In defendant's motion for a new trial, consisting of six alleged errors, no one thereof mentions "excessive damages," and we might, under our rules, wholly disregard that entire question. In the sixth ground alleged in the motion for new trial, when defendant offered the criminal complaint which plaintiff had caused to be filed charging defendant with the conversion of her personal property, the value therein set forth was $617. The court in denying admission in evidence of this criminal complaint stated: "I can't see that it proves anything." With reference to this remark of the court, the sixth ground of the motion for new trial contains this statement: "* * * Defendant respectfully submits that the verdict of the jury on the first *45 count, and which verdict simply adopted the exact figure set forth in the complaint and which verdict was undoubtedly highly influenced and caused by the great weight which a jury would give to such remark by the Court." It should be observed that in the "first count" the damages prayed for were $10,000, and defendant's counsel is wholly incorrect in the statement that the jury's verdict was the exact figure set forth in the "first count" in the complaint.
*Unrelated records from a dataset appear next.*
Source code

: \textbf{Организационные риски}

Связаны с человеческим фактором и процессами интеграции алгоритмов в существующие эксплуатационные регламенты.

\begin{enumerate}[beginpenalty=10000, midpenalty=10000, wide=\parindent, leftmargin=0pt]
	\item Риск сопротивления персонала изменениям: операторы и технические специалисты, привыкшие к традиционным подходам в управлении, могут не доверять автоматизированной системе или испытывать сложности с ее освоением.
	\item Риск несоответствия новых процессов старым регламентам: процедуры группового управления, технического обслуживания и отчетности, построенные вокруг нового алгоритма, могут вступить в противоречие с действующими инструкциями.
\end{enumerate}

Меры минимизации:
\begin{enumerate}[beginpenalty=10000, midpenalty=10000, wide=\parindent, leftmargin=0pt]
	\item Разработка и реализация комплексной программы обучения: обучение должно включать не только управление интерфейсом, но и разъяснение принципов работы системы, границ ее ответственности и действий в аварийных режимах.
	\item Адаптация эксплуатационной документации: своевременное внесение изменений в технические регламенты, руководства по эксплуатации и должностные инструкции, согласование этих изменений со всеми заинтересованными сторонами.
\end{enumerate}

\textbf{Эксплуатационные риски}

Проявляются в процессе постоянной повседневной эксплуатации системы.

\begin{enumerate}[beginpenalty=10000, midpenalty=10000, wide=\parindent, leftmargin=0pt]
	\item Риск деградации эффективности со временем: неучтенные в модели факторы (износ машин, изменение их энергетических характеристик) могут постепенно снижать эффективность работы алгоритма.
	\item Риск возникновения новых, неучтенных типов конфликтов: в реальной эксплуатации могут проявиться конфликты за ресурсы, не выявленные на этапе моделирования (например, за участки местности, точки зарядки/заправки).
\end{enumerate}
In the prayer of the motion for new trial defendant's counsel states: "Wherefore, defendant respectfully submits that by reason of the manifest errors above set forth she did not receive a fair and impartial trial; that by reason of the comment on the weight of the evidence by the Court as set forth in Paragraph 6 above, the Jury were undoubtedly influenced to render the excessive verdict returned by them as to the First Count of the Information or Complaint; * * *". (Italics ours.)
As we have said, the only evidence as to the value of plaintiff's articles allegedly converted by defendant to her own purposes and use fixed the same at $1,107.50, and this was the maximum amount for which the jury was authorized to return its verdict. This error in the amount of the verdict is not properly before us, but it is one which we believe of enough importance to consider on our own motion when such a course is considered necessary to do complete justice. Rule 111(f), R.C.P.Colo. Baker v. Denver Tramway Co., 72 Colo. 233, 210 P. 845, 29 A.L.R. 1453; Universal Indemnity Insurance Co. v. Tenery, 96 Colo. 10, 39 P.2d 776; Neilson v. Bowles, 124 Colo. 274, 236 P.2d 286.
Under the only competent evidence in the record, the maximum amount for which the jury might return a verdict in plaintiff's favor on the "second count" of her complaint was $1,107.50, and the court erred in entering judgment in plaintiff's favor for the amount returned by the jury in said verdict. Lynch v. Kuhlmann, 93 Colo. 274, 25 P.2d 744; Maloy v. Griffith, 125 Colo. 85, 240 P.2d 923.
That part of the judgment based on the first, third and fourth verdicts of the jury, making a total judgment of $1,510, is affirmed, and that part of the judgment for $1,500, based on the second verdict of the jury, is reversed and set aside and a new trial awarded for the purpose of determining the value of plaintiff's personal property alleged to have been converted by defendant to her sole use and purposes.
MOORE and HOLLAND, JJ., do not participate.